Yaklaşık bir buçuk aylık kesintinin ardından Erkek Adam Okur’un geleneksel buluşması için yine Kadıköy Starbucks’taydık. Bahadır’la, Norveç’e yapacağı iş seyahati hakkında yaptığımız sohbetin sonuna Cem de yetişti. Kahvelerimizi içip Cem’in pastasını tırtıklarken Engin Geçtan’ın Tren adlı romanını tartışmaya koyulduk. Bilinmeyene doğru giden bir trendeki yolcuların hikayelerinin anlatıldığı; kuantum fiziği, kaos ve tasavvuf olgularına sık sık göndermelerin yapıldığı romanla ilgili ortak kanı, kitabın kimseyi tam anlamıyla tatmin edememiş olması. Hepimiz sırayla gerekçelerimizi sunduk.

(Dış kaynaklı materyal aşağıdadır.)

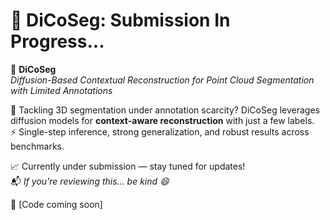 # 🚧 DiCoSeg: Submission In Progress...

🎯 **DiCoSeg**  
*Diffusion-Based Contextual Reconstruction for Point Cloud Segmentation with Limited Annotations*

🔬 Tackling 3D segmentation under annotation scarcity? DiCoSeg leverages diffusion models for **context-aware reconstruction** with just a few labels.  
⚡️ Single-step inference, strong generalization, and robust results across benchmarks.

📈 Currently under submission — stay tuned for updates!  
📬 *If you're reviewing this... be kind 😄*

📎 [Code coming soon]

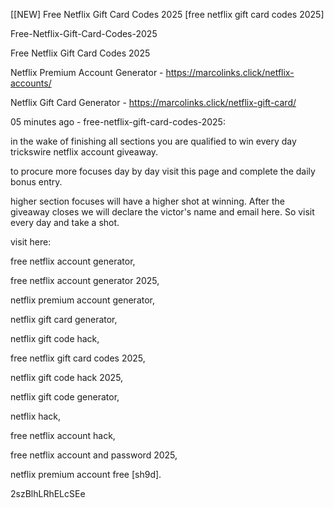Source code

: [[NEW] Free Netflix Gift Card Codes 2025 [free netflix gift card codes 2025]

Free-Netflix-Gift-Card-Codes-2025

Free Netflix Gift Card Codes 2025

Netflix Premium Account Generator - https://marcolinks.click/netflix-accounts/

Netflix Gift Card Generator - https://marcolinks.click/netflix-gift-card/

05 minutes ago - free-netflix-gift-card-codes-2025:

in the wake of finishing all sections you are qualified to win every day trickswire netflix account giveaway.

to procure more focuses day by day visit this page and complete the daily bonus entry.

higher section focuses will have a higher shot at winning. After the giveaway closes we will declare the victor's name and email here. So visit every day and take a shot.

visit here:

free netflix account generator,

free netflix account generator 2025,

netflix premium account generator,

netflix gift card generator,

netflix gift code hack,

free netflix gift card codes 2025,

netflix gift code hack 2025,

netflix gift code generator,

netflix hack,

free netflix account hack,

free netflix account and password 2025,

netflix premium account free [sh9d].

2szBlhLRhELcSEe

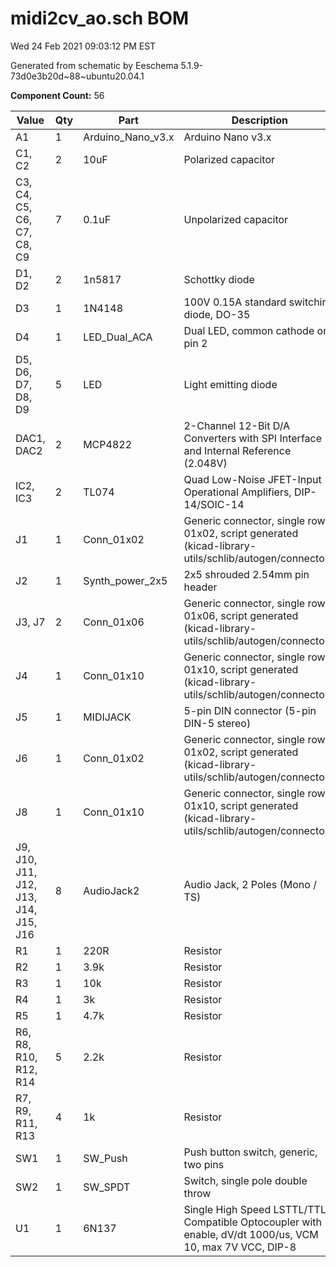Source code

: # midi2cv_ao.sch BOM

Wed 24 Feb 2021 09:03:12 PM EST

Generated from schematic by Eeschema 5.1.9-73d0e3b20d~88~ubuntu20.04.1

**Component Count:** 56

| Value | Qty | Part | Description | Vendor |
| ----- | --- | ---- | ----------- | ------ |
| A1 | 1 | Arduino_Nano_v3.x | Arduino Nano v3.x |  |
| C1, C2 | 2 | 10uF | Polarized capacitor |  |
| C3, C4, C5, C6, C7, C8, C9 | 7 | 0.1uF | Unpolarized capacitor |  |
| D1, D2 | 2 | 1n5817 | Schottky diode |  |
| D3 | 1 | 1N4148 | 100V 0.15A standard switching diode, DO-35 |  |
| D4 | 1 | LED_Dual_ACA | Dual LED, common cathode on pin 2 |  |
| D5, D6, D7, D8, D9 | 5 | LED | Light emitting diode |  |
| DAC1, DAC2 | 2 | MCP4822 | 2-Channel 12-Bit D/A Converters with SPI Interface and Internal Reference (2.048V) |  |
| IC2, IC3 | 2 | TL074 | Quad Low-Noise JFET-Input Operational Amplifiers, DIP-14/SOIC-14 |  |
| J1 | 1 | Conn_01x02 | Generic connector, single row, 01x02, script generated (kicad-library-utils/schlib/autogen/connector/) |  |
| J2 | 1 | Synth_power_2x5 | 2x5 shrouded 2.54mm pin header |  |
| J3, J7 | 2 | Conn_01x06 | Generic connector, single row, 01x06, script generated (kicad-library-utils/schlib/autogen/connector/) |  |
| J4 | 1 | Conn_01x10 | Generic connector, single row, 01x10, script generated (kicad-library-utils/schlib/autogen/connector/) |  |
| J5 | 1 | MIDIJACK | 5-pin DIN connector (5-pin DIN-5 stereo) |  |
| J6 | 1 | Conn_01x02 | Generic connector, single row, 01x02, script generated (kicad-library-utils/schlib/autogen/connector/) |  |
| J8 | 1 | Conn_01x10 | Generic connector, single row, 01x10, script generated (kicad-library-utils/schlib/autogen/connector/) |  |
| J9, J10, J11, J12, J13, J14, J15, J16 | 8 | AudioJack2 | Audio Jack, 2 Poles (Mono / TS) |  |
| R1 | 1 | 220R | Resistor |  |
| R2 | 1 | 3.9k | Resistor |  |
| R3 | 1 | 10k | Resistor |  |
| R4 | 1 | 3k | Resistor |  |
| R5 | 1 | 4.7k | Resistor |  |
| R6, R8, R10, R12, R14 | 5 | 2.2k | Resistor |  |
| R7, R9, R11, R13 | 4 | 1k | Resistor |  |
| SW1 | 1 | SW_Push | Push button switch, generic, two pins |  |
| SW2 | 1 | SW_SPDT | Switch, single pole double throw |  |
| U1 | 1 | 6N137 | Single High Speed LSTTL/TTL Compatible Optocoupler with enable, dV/dt 1000/us, VCM 10, max 7V VCC, DIP-8 |  |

Engin Geçtan gibi değerli bir tıp adamı ve yazarı eleştirmek haddimize düşmez ama naçizane fikirlerimizi beyan ettik. Yazar, Ümran Kartal ile Radikal Kitap eki için yaptığı söyleşide aynen şöyle diyor: “David Lynch'in 'Mullholand Çıkmazı' filminden çıktım. Eve yürüyorum. Filmde ne olup bittiğini tam anlamadım. Ama ilişki kurmak için bir şeyi anlamak gerektiğini düşünmüyorum. Çok yoğun bir ilişki yaşadım ve David Lynch böyle hoş uçarsa bunu ben de denemeliyim dedim ve kendimi tamamen bırakıp bir şeyler yazmak istedim...” Bu kitabı tanımlamak için daha fazla söze gerek olmadığı kanaatindeyim.